1. In-Memory Serialization (LLM Layer - 64MB)

Format Size Serialize Deserialize Speedup (Deser)
Tenso 64.00 MB 3.51 ms 0.004 ms 1x
Arrow 64.00 MB 7.06 ms 0.011 ms 2.8x slower
SafeTensors 64.00 MB 8.14 ms 2.39 ms 597x slower
Pickle 64.00 MB 2.93 ms 2.71 ms 677x slower
MsgPack 64.00 MB 10.44 ms 3.05 ms 763x slower

Note: Tenso (Vect) variant is even faster with 0.000 ms deserialize time.

2. Disk I/O (256 MB Matrix)

Format Write Read
Tenso 29.41 ms 36.28 ms
NumPy .npy 24.83 ms 43.08 ms
Pickle 49.90 ms 24.24 ms

3. Stream Reading (95 MB Packet)

Method Time Throughput Speedup
Tenso read_stream 7.68 ms 12,417 MB/s 1x
Optimised Loop 13.89 ms 7,396 MB/s 1.9x slower

4. CPU Usage (Efficiency)

Format Serialize CPU% Deserialize CPU%
Tenso 117.3% 0.8%
Arrow 57.1% 1.0%
SafeTensors 67.1% 37.1%
Pickle 44.0% 40.9%

5. Arrow vs Tenso (Comparison)

Size Tenso Ser Arrow Ser Tenso Des Arrow Des Speedup
Small 0.130ms 0.056ms 0.009ms 0.035ms 4.1x
Medium 0.972ms 0.912ms 0.020ms 0.040ms 2.0x
Large 3.166ms 3.655ms 0.019ms 0.222ms 11.8x
XLarge 19.086ms 28.726ms 0.023ms 0.733ms 32.0x

6. Network Performance

  • Packet Throughput: 89,183 packets/sec (over localhost TCP)
  • Latency: 11.2 µs/packet
  • Async Write Throughput: 88,397 MB/s (1.4M tensors/sec)

Installation

pip install tenso

Optional extras:

pip install tenso[ray]    # Ray integration
pip install tenso[gpu]    # GPU acceleration (CuPy/PyTorch/JAX)
pip install tenso[grpc]   # gRPC support

Quick Start

Basic Serialization

import numpy as np
import tenso

# Create tensor
data = np.random.rand(1024, 1024).astype(np.float32)

# Serialize
packet = tenso.dumps(data)

# Deserialize (Zero-copy view)
restored = tenso.loads(packet)

Async I/O

import asyncio
import tenso

async def handle_client(reader, writer):
    # Asynchronously read a tensor from the stream
    data = await tenso.aread_stream(reader)
    
    # Process and write back
    await tenso.awrite_stream(data * 2, writer)

FastAPI Integration

from fastapi import FastAPI
import numpy as np
from tenso.fastapi import TensoResponse

app = FastAPI()

@app.get("/tensor")
async def get_tensor():
    data = np.ones((1024, 1024), dtype=np.float32)
    return TensoResponse(data) # Zero-copy streaming response

Advanced Features

Ray Integration (Distributed Computing)

Replace pickle-based serialization in Ray with Tenso for 46x less CPU overhead on tensor operations.

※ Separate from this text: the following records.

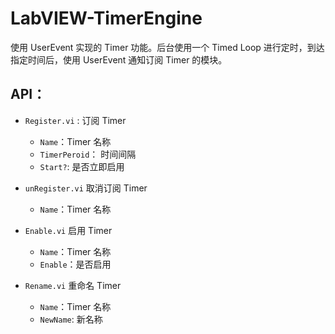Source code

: # LabVIEW-TimerEngine

使用 UserEvent 实现的 Timer 功能。后台使用一个 Timed Loop 进行定时，到达指定时间后，使用 UserEvent 通知订阅 Timer 的模块。

## API：

 - `Register.vi` : 订阅 Timer
    - `Name`：Timer 名称
    - `TimerPeroid`： 时间间隔
    - `Start?`: 是否立即启用

 - `unRegister.vi` 取消订阅 Timer
    - `Name`：Timer 名称

 - `Enable.vi` 启用 Timer
    - `Name`：Timer 名称
    - `Enable`：是否启用

 - `Rename.vi` 重命名 Timer
    - `Name`：Timer 名称
    - `NewName`: 新名称


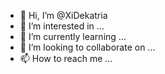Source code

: - 👋 Hi, I’m @XiDekatria
- 👀 I’m interested in ...
- 🌱 I’m currently learning ...
- 💞️ I’m looking to collaborate on ...
- 📫 How to reach me ...

<!---
XiDekatria/XiDekatria is a ✨ special ✨ repository because its `README.md` (this file) appears on your GitHub profile.
You can click the Preview link to take a look at your changes.
--->
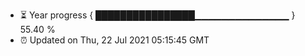 - ⏳ Year progress { ████████████████▁▁▁▁▁▁▁▁▁▁▁▁▁▁ } 55.40 %
- ⏰ Updated on Thu, 22 Jul 2021 05:15:45 GMT

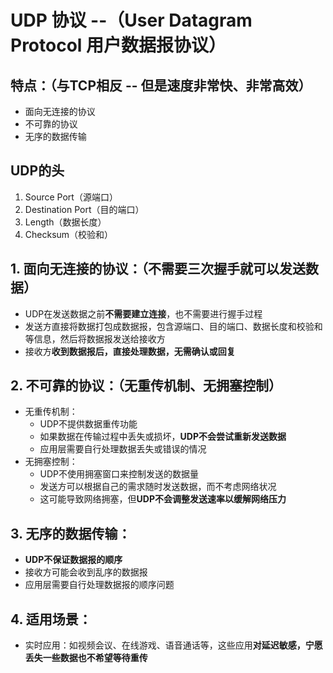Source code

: # UDP 协议 --（User Datagram Protocol 用户数据报协议）

## 特点：（与TCP相反 -- 但是速度非常快、非常高效）

- 面向无连接的协议
- 不可靠的协议
- 无序的数据传输

## UDP的头

1. Source Port（源端口）
2. Destination Port（目的端口）
3. Length（数据长度）
4. Checksum（校验和）

## 1. 面向无连接的协议：（不需要三次握手就可以发送数据）

- UDP在发送数据之前**不需要建立连接**，也不需要进行握手过程
- 发送方直接将数据打包成数据报，包含源端口、目的端口、数据长度和校验和等信息，然后将数据报发送给接收方
- 接收方**收到数据报后，直接处理数据，无需确认或回复**

## 2. 不可靠的协议：（无重传机制、无拥塞控制）

- 无重传机制：
    - UDP不提供数据重传功能
    - 如果数据在传输过程中丢失或损坏，**UDP不会尝试重新发送数据**
    - 应用层需要自行处理数据丢失或错误的情况
- 无拥塞控制：
    - UDP不使用拥塞窗口来控制发送的数据量
    - 发送方可以根据自己的需求随时发送数据，而不考虑网络状况
    - 这可能导致网络拥塞，但**UDP不会调整发送速率以缓解网络压力**

## 3. 无序的数据传输：

- **UDP不保证数据报的顺序**
- 接收方可能会收到乱序的数据报
- 应用层需要自行处理数据报的顺序问题

## 4. 适用场景：

- 实时应用：如视频会议、在线游戏、语音通话等，这些应用**对延迟敏感，宁愿丢失一些数据也不希望等待重传**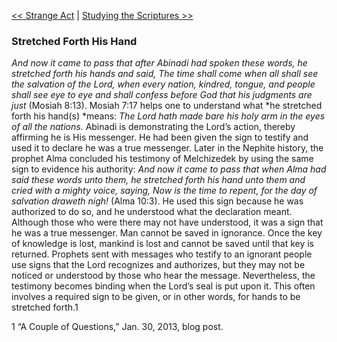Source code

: [<< Strange Act](Strange%20Act)  |  [Studying the Scriptures >>](Studying%20the%20Scriptures)

### Stretched Forth His Hand

*And now it came to pass that after Abinadi had spoken these words, he stretched forth his hands and said, The time shall come when all shall see the salvation of the Lord, when every nation, kindred, tongue, and people shall see eye to eye and shall confess before God that his judgments are just* (Mosiah 8:13). Mosiah 7:17 helps one to understand what *he stretched forth his hand(s) *means: *The Lord hath made bare his holy arm in the eyes of all the nations.* Abinadi is demonstrating the Lord’s action, thereby affirming he is His messenger. He had been given the sign to testify and used it to declare he was a true messenger. Later in the Nephite history, the prophet Alma concluded his testimony of Melchizedek by using the same sign to evidence his authority: *And now it came to pass that when Alma had said these words unto them, he stretched forth his hand unto them and cried with a mighty voice, saying, Now is the time to repent, for the day of salvation draweth nigh!* (Alma 10:3). He used this sign because he was authorized to do so, and he understood what the declaration meant. Although those who were there may not have understood, it was a sign that he was a true messenger. Man cannot be saved in ignorance. Once the key of knowledge is lost, mankind is lost and cannot be saved until that key is returned. Prophets sent with messages who testify to an ignorant people use signs that the Lord recognizes and authorizes, but they may not be noticed or understood by those who hear the message. Nevertheless, the testimony becomes binding when the Lord’s seal is put upon it. This often involves a required sign to be given, or in other words, for hands to be stretched forth.1



1 “A Couple of Questions,” Jan. 30, 2013, blog post.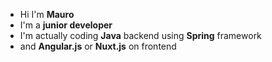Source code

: - Hi I'm <b>Mauro</b>
- I'm a <b>junior developer</b>
- I'm actually coding <b>Java</b> backend using <b>Spring</b> framework 
- and <b>Angular.js</b> or <b>Nuxt.js</b> on frontend
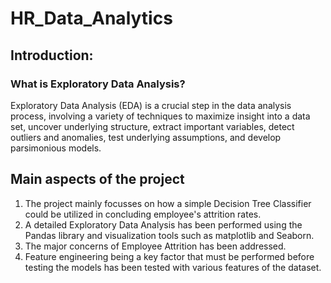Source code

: # HR_Data_Analytics

## Introduction: 
### What is Exploratory Data Analysis?
Exploratory Data Analysis (EDA) is a crucial step in the data analysis process, involving a variety of techniques to maximize insight into a data set, uncover underlying structure, extract important variables, detect outliers and anomalies, test underlying assumptions, and develop parsimonious models.

## Main aspects of the project
1. The project mainly focusses on how a simple Decision Tree Classifier could be utilized in concluding employee's attrition rates.
2. A detailed Exploratory Data Analysis has been performed using the Pandas library and visualization tools such as matplotlib and Seaborn.
3. The major concerns of Employee Attrition has been addressed.
4. Feature engineering being a key factor that must be performed before testing the models has been tested with various features of the dataset.

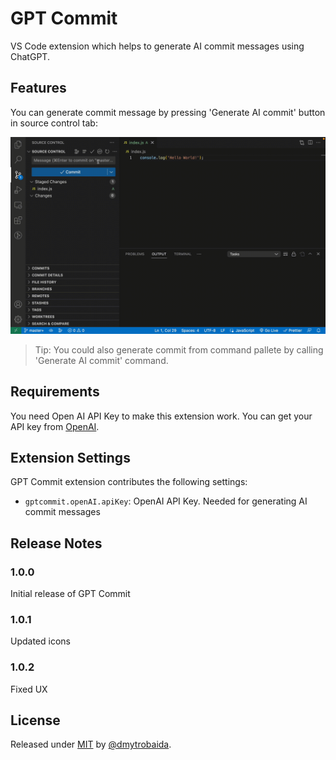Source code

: # GPT Commit

VS Code extension which helps to generate AI commit messages using ChatGPT.

## Features

You can generate commit message by pressing 'Generate AI commit' button in source control tab:

![Example of usage](assets/images/example.gif)

> Tip: You could also generate commit from command pallete by calling 'Generate AI commit' command.

## Requirements

You need Open AI API Key to make this extension work.
You can get your API key from [OpenAI](https://platform.openai.com/account/api-keys).

## Extension Settings

GPT Commit extension contributes the following settings:

* `gptcommit.openAI.apiKey`: OpenAI API Key. Needed for generating AI commit messages

## Release Notes

### 1.0.0

Initial release of GPT Commit

### 1.0.1

Updated icons

### 1.0.2

Fixed UX

## License

Released under [MIT](/LICENSE) by [@dmytrobaida](https://github.com/dmytrobaida).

Works transparently with ray.put(), ray.get(), remote functions, and actors.

import ray
import numpy as np
from tenso.ray import register

ray.init()
register()  # Register Tenso as the serializer for numpy arrays

# All ray.put/get operations now use Tenso
ref = ray.put(np.zeros((1000, 1000)))
arr = ray.get(ref)  # Deserialized via Tenso

# Works transparently with remote functions
@ray.remote
def process(tensor):
    return tensor.mean()

ray.get(process.remote(np.random.randn(1000, 1000)))

Optional support for PyTorch and JAX tensors:

register(include_torch=True, include_jax=True)

Quantized Tensors (4-bit & 8-bit)

Native support for quantized representations to reduce memory footprint with minimal accuracy loss.

from tenso.quantize import QuantizedTensor
import numpy as np

data = np.random.randn(1024, 1024).astype(np.float32)

# Quantize to 8-bit (per-tensor scheme)
qt = QuantizedTensor.quantize(data, dtype="qint8", scheme="per_tensor")
print(qt)  # QuantizedTensor(dtype=qint8, shape=(1024, 1024), ...)

# Serialize/deserialize with Tenso
import tenso
packet = tenso.dumps(qt)
restored = tenso.loads(packet)

# Dequantize back to float32
result = restored.dequantize()

Supported dtypes: qint8, quint8, qint4, quint4 Supported schemes: per_tensor, per_channel, per_group

Inter-Process Communication (Shared Memory)

Transfer tensors between local processes with single-digit microsecond latency using Shared Memory. This avoids socket overhead entirely by passing memory handles.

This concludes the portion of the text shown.